Entries taken from a collection →
________________________________________
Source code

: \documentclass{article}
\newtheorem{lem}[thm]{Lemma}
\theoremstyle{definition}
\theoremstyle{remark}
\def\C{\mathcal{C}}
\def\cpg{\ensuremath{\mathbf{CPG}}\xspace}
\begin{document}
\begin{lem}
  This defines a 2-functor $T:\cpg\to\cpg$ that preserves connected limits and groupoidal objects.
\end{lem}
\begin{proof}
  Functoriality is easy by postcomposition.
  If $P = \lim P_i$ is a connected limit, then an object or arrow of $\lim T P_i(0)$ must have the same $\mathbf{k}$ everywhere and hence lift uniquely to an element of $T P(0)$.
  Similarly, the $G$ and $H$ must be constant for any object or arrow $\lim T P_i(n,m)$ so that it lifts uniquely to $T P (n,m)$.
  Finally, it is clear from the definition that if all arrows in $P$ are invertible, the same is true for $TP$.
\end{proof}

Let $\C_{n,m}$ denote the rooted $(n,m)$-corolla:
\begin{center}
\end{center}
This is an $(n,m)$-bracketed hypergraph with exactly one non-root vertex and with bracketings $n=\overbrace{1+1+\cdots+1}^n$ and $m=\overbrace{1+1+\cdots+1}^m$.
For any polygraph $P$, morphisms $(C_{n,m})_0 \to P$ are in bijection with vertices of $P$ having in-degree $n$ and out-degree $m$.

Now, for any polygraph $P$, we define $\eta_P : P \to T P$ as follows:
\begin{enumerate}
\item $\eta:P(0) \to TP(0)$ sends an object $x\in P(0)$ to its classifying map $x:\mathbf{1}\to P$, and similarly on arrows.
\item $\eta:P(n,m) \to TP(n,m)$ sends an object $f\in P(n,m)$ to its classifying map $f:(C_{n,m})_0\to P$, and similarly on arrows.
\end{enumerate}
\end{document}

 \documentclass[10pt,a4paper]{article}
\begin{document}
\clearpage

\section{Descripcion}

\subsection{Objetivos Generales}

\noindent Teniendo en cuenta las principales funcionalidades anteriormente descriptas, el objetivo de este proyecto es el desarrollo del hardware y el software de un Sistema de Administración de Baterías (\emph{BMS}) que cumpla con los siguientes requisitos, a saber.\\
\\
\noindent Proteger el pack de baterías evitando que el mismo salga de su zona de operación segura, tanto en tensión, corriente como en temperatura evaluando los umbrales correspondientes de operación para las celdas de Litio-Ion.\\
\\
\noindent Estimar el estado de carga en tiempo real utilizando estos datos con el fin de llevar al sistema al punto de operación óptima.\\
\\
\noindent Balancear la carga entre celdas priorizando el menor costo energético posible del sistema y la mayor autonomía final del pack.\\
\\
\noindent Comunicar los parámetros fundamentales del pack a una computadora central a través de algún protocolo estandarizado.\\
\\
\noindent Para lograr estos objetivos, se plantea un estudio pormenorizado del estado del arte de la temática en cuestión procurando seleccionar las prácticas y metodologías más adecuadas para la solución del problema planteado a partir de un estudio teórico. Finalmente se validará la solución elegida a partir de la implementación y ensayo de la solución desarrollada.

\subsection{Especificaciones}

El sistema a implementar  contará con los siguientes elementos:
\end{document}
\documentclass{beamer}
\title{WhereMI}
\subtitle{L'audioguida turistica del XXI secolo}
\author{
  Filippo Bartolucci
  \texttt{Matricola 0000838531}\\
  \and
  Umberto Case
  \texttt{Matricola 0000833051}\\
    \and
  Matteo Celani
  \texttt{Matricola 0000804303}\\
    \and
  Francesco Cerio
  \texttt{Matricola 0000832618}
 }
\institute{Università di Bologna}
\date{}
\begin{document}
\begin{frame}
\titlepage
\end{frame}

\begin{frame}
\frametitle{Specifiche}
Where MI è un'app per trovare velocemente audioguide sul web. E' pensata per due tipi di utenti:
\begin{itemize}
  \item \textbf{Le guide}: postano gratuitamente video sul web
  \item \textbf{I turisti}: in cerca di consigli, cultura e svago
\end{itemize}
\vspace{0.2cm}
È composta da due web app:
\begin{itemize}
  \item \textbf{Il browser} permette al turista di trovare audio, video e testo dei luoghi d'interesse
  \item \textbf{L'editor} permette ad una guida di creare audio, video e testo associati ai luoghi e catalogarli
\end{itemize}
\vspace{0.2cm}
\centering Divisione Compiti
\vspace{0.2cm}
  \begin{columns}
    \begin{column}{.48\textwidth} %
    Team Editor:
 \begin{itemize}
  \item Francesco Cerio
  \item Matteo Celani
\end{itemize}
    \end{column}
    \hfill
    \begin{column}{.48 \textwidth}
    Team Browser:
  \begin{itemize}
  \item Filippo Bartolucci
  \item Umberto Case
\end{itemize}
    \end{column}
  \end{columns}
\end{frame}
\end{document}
________________________________________
TASK BRIEF → Could you reproduce every record exactly as shown above?

EXPECTED ANSWER →
Source code

: \documentclass{article}
\newtheorem{lem}[thm]{Lemma}
\theoremstyle{definition}
\theoremstyle{remark}
\def\C{\mathcal{C}}
\def\cpg{\ensuremath{\mathbf{CPG}}\xspace}
\begin{document}
\begin{lem}
  This defines a 2-functor $T:\cpg\to\cpg$ that preserves connected limits and groupoidal objects.
\end{lem}
\begin{proof}
  Functoriality is easy by postcomposition.
  If $P = \lim P_i$ is a connected limit, then an object or arrow of $\lim T P_i(0)$ must have the same $\mathbf{k}$ everywhere and hence lift uniquely to an element of $T P(0)$.
  Similarly, the $G$ and $H$ must be constant for any object or arrow $\lim T P_i(n,m)$ so that it lifts uniquely to $T P (n,m)$.
  Finally, it is clear from the definition that if all arrows in $P$ are invertible, the same is true for $TP$.
\end{proof}

Let $\C_{n,m}$ denote the rooted $(n,m)$-corolla:
\begin{center}
\end{center}
This is an $(n,m)$-bracketed hypergraph with exactly one non-root vertex and with bracketings $n=\overbrace{1+1+\cdots+1}^n$ and $m=\overbrace{1+1+\cdots+1}^m$.
For any polygraph $P$, morphisms $(C_{n,m})_0 \to P$ are in bijection with vertices of $P$ having in-degree $n$ and out-degree $m$.

Now, for any polygraph $P$, we define $\eta_P : P \to T P$ as follows:
\begin{enumerate}
\item $\eta:P(0) \to TP(0)$ sends an object $x\in P(0)$ to its classifying map $x:\mathbf{1}\to P$, and similarly on arrows.
\item $\eta:P(n,m) \to TP(n,m)$ sends an object $f\in P(n,m)$ to its classifying map $f:(C_{n,m})_0\to P$, and similarly on arrows.
\end{enumerate}
\end{document}

 \documentclass[10pt,a4paper]{article}
\begin{document}
\clearpage

\section{Descripcion}

\subsection{Objetivos Generales}

\noindent Teniendo en cuenta las principales funcionalidades anteriormente descriptas, el objetivo de este proyecto es el desarrollo del hardware y el software de un Sistema de Administración de Baterías (\emph{BMS}) que cumpla con los siguientes requisitos, a saber.\\
\\
\noindent Proteger el pack de baterías evitando que el mismo salga de su zona de operación segura, tanto en tensión, corriente como en temperatura evaluando los umbrales correspondientes de operación para las celdas de Litio-Ion.\\
\\
\noindent Estimar el estado de carga en tiempo real utilizando estos datos con el fin de llevar al sistema al punto de operación óptima.\\
\\
\noindent Balancear la carga entre celdas priorizando el menor costo energético posible del sistema y la mayor autonomía final del pack.\\
\\
\noindent Comunicar los parámetros fundamentales del pack a una computadora central a través de algún protocolo estandarizado.\\
\\
\noindent Para lograr estos objetivos, se plantea un estudio pormenorizado del estado del arte de la temática en cuestión procurando seleccionar las prácticas y metodologías más adecuadas para la solución del problema planteado a partir de un estudio teórico. Finalmente se validará la solución elegida a partir de la implementación y ensayo de la solución desarrollada.

\subsection{Especificaciones}

El sistema a implementar  contará con los siguientes elementos:
\end{document}
\documentclass{beamer}
\title{WhereMI}
\subtitle{L'audioguida turistica del XXI secolo}
\author{
  Filippo Bartolucci
  \texttt{Matricola 0000838531}\\
  \and
  Umberto Case
  \texttt{Matricola 0000833051}\\
    \and
  Matteo Celani
  \texttt{Matricola 0000804303}\\
    \and
  Francesco Cerio
  \texttt{Matricola 0000832618}
 }
\institute{Università di Bologna}
\date{}
\begin{document}
\begin{frame}
\titlepage
\end{frame}

\begin{frame}
\frametitle{Specifiche}
Where MI è un'app per trovare velocemente audioguide sul web. E' pensata per due tipi di utenti:
\begin{itemize}
  \item \textbf{Le guide}: postano gratuitamente video sul web
  \item \textbf{I turisti}: in cerca di consigli, cultura e svago
\end{itemize}
\vspace{0.2cm}
È composta da due web app:
\begin{itemize}
  \item \textbf{Il browser} permette al turista di trovare audio, video e testo dei luoghi d'interesse
  \item \textbf{L'editor} permette ad una guida di creare audio, video e testo associati ai luoghi e catalogarli
\end{itemize}
\vspace{0.2cm}
\centering Divisione Compiti
\vspace{0.2cm}
  \begin{columns}
    \begin{column}{.48\textwidth} %
    Team Editor:
 \begin{itemize}
  \item Francesco Cerio
  \item Matteo Celani
\end{itemize}
    \end{column}
    \hfill
    \begin{column}{.48 \textwidth}
    Team Browser:
  \begin{itemize}
  \item Filippo Bartolucci
  \item Umberto Case
\end{itemize}
    \end{column}
  \end{columns}
\end{frame}
\end{document}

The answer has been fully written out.